GIVEN INFORMATION ->
* * * * *

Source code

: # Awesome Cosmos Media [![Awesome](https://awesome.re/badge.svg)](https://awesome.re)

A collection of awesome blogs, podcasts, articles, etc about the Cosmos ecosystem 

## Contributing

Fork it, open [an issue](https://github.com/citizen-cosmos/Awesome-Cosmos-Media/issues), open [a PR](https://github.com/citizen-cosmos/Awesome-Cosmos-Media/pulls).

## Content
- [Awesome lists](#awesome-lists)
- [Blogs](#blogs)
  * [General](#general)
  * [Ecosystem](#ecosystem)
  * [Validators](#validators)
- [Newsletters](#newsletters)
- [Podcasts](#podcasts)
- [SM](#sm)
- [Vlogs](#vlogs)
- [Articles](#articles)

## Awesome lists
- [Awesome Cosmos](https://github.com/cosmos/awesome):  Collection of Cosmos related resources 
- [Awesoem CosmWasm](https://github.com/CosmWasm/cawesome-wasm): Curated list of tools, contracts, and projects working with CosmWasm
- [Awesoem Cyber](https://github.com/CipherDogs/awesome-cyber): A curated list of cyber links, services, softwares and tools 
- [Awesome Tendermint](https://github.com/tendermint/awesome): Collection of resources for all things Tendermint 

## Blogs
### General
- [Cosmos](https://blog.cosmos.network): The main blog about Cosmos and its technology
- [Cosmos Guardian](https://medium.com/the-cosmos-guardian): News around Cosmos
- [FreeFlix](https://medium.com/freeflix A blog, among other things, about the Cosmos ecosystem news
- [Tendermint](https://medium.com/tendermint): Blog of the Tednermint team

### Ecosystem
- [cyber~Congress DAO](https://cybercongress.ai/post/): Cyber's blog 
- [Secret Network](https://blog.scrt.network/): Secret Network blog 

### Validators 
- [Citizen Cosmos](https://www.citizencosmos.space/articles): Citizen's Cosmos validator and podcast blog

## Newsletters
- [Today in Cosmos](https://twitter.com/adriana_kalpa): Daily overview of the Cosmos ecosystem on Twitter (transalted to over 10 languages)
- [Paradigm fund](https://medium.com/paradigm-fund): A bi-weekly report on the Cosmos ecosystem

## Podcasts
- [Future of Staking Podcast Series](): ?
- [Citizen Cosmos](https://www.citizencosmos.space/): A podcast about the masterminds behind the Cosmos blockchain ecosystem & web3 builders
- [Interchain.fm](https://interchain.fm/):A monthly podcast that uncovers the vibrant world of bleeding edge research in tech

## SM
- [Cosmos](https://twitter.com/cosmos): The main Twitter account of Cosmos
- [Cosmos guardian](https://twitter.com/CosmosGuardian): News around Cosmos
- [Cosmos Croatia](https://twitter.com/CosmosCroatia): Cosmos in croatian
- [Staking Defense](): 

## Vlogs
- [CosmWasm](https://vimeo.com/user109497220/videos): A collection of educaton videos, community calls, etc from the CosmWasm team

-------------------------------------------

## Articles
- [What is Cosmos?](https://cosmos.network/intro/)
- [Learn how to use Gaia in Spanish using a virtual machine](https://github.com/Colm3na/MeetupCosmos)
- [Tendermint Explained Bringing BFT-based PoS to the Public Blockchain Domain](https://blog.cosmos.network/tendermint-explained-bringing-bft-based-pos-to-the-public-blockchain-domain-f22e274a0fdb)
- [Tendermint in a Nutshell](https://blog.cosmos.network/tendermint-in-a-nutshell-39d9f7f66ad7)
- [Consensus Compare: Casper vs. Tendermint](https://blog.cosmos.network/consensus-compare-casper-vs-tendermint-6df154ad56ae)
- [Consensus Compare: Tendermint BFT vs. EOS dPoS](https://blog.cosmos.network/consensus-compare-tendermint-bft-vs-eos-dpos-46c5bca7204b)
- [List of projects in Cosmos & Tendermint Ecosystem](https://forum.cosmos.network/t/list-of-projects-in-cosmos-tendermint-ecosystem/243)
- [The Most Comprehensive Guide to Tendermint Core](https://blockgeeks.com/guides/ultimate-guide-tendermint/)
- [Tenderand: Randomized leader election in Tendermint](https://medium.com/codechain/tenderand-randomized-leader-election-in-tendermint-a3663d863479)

* * * * *

TASK PROMPT -> The output should be exactly the lines above from the line containing "- [cyber~Congress DAO](https://cybercongress.ai/post/): Cyber's" to the line containing "## Newsletters", inclusive, with no other lines.

RESPONSE TO THIS EXERCISE ->
- [cyber~Congress DAO](https://cybercongress.ai/post/): Cyber's blog 
- [Secret Network](https://blog.scrt.network/): Secret Network blog 

### Validators 
- [Citizen Cosmos](https://www.citizencosmos.space/articles): Citizen's Cosmos validator and podcast blog

## Newsletters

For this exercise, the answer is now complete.